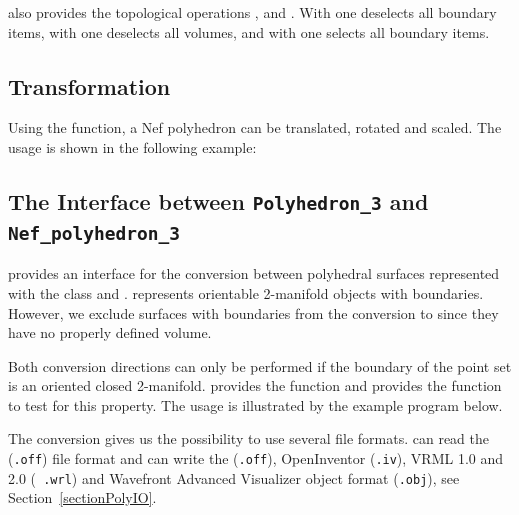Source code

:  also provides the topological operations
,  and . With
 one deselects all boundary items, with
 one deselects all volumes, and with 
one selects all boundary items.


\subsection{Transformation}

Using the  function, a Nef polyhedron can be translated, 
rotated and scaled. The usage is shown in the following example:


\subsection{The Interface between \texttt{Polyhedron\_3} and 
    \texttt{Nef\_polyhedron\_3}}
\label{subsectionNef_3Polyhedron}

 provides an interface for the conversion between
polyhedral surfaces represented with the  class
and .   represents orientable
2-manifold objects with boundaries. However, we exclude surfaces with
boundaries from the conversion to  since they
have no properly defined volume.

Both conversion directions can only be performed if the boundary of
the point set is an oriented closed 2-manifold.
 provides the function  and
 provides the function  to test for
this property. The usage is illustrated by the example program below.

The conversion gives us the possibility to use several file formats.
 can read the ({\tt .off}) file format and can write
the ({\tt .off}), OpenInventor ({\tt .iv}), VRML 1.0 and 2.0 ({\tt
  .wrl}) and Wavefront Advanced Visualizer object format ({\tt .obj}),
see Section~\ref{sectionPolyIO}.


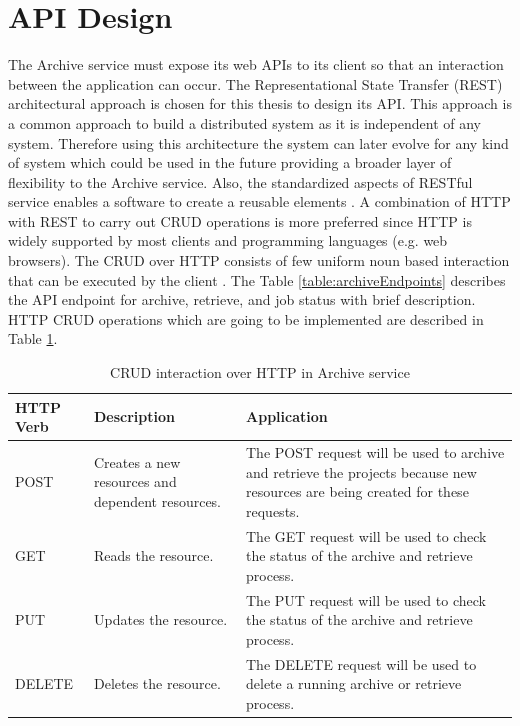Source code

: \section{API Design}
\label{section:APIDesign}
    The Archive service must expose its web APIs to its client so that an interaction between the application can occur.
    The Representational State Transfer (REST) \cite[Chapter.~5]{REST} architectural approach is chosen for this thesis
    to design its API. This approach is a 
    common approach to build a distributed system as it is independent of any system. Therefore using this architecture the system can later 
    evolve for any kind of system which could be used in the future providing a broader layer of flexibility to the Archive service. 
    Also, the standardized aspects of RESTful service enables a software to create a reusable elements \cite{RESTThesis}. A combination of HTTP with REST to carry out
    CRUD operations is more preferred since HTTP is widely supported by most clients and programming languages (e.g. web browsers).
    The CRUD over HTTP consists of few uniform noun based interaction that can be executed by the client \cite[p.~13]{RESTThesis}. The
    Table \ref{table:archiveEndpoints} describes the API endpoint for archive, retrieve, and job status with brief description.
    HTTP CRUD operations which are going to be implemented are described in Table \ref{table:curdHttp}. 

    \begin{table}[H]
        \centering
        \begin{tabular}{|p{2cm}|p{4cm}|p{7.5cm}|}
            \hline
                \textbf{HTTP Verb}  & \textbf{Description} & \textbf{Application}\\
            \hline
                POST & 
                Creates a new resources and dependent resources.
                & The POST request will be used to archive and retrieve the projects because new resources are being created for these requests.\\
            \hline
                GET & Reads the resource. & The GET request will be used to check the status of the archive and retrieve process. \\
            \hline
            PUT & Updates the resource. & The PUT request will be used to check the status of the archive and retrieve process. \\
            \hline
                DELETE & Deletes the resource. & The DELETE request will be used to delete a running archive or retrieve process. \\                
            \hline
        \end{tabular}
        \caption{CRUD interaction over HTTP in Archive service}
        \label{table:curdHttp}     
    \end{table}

━━━━━━━━━━━━━━━━

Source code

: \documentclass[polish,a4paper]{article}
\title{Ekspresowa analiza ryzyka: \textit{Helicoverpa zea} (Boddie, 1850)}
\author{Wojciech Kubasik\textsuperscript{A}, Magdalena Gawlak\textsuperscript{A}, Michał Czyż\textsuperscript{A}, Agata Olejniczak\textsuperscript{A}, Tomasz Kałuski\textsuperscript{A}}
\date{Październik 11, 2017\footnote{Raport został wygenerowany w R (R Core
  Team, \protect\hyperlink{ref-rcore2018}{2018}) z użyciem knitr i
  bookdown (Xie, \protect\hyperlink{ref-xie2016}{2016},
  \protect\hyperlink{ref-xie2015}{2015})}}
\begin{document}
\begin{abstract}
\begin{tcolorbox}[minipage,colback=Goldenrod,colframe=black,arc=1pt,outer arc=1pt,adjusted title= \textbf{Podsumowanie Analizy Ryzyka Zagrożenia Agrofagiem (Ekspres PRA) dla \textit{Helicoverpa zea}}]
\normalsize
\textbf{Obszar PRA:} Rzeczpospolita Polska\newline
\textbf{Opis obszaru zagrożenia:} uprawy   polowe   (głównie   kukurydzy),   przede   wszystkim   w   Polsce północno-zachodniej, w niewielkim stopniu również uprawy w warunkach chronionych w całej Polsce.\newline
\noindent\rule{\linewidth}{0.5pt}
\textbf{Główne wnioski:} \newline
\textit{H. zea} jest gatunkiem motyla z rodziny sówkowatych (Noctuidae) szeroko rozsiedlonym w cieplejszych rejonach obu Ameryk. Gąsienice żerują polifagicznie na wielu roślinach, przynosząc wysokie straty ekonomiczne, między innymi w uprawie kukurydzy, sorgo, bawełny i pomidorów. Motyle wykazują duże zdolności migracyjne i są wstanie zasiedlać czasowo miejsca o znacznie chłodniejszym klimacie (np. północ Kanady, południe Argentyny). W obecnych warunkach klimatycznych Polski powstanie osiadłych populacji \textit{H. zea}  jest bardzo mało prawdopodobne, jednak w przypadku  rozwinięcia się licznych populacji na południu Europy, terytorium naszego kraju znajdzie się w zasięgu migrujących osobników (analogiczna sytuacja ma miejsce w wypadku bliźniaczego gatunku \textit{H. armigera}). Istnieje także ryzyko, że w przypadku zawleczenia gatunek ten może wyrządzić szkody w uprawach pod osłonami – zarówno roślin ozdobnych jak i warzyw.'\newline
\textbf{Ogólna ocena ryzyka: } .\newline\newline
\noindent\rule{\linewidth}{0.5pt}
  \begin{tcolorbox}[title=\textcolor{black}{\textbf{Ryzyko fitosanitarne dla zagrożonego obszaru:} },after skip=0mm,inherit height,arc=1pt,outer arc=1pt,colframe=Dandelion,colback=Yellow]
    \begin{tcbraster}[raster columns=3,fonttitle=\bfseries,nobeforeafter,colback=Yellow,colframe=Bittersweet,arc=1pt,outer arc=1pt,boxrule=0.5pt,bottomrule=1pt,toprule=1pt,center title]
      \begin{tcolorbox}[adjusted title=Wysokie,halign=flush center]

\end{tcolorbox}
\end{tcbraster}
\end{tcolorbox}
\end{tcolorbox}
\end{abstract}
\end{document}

━━━━━━━━━━━━━━━━

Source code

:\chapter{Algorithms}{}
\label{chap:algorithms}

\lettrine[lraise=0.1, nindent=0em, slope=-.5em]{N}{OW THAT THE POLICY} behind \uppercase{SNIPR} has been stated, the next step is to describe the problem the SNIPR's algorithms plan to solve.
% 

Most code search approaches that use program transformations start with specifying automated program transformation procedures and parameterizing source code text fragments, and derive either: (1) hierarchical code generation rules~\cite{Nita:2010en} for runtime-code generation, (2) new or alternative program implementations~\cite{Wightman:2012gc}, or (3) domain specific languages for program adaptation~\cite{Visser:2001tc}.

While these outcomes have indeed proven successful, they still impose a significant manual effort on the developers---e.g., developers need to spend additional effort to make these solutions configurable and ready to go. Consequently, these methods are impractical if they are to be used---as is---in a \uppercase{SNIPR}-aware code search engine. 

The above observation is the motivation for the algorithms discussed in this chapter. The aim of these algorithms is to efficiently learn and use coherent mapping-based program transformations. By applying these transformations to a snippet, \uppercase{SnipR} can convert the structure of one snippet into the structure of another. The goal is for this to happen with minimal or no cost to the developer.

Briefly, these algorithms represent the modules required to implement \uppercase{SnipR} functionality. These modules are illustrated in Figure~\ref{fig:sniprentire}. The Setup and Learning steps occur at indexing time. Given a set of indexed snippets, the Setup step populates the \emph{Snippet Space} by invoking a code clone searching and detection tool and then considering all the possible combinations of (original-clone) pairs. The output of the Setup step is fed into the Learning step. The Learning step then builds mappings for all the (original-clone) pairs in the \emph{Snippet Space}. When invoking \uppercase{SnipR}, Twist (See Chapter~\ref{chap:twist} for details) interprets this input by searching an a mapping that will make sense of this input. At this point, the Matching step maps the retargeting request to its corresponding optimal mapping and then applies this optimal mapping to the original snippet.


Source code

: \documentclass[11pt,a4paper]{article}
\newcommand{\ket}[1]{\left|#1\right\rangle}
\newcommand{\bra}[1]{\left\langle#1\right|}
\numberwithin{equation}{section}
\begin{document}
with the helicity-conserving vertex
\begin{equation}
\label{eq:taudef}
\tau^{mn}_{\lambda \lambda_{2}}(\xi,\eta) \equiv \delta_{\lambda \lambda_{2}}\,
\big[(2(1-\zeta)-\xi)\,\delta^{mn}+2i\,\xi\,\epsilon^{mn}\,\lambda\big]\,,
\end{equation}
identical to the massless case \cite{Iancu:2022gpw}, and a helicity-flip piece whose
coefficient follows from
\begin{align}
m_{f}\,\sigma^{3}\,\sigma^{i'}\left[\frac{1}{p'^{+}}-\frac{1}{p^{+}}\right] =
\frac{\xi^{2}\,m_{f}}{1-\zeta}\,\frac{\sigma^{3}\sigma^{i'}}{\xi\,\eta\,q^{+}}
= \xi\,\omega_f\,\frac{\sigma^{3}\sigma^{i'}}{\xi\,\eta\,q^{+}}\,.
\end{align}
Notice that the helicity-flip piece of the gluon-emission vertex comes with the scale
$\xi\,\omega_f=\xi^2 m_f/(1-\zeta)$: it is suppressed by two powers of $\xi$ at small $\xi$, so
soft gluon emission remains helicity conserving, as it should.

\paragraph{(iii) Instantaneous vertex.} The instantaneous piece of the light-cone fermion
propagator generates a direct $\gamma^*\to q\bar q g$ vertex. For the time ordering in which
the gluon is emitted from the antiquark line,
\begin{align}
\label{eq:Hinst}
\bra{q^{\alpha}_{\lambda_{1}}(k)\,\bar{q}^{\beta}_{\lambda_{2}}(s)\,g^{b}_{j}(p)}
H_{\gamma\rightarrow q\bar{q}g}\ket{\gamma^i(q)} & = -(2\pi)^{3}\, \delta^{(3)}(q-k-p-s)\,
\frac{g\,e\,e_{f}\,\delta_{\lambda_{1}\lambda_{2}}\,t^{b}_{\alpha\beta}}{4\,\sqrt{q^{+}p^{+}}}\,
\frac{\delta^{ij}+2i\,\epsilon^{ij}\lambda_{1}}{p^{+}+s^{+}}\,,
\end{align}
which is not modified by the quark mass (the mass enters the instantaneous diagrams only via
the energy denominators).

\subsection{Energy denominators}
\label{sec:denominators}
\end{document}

━━━━━━━━━━━━━━━━

▸ **Aim of the task**
Count how many lines in the data above hold the string "system", and give the number with no other words.

▸ **Task solution**
2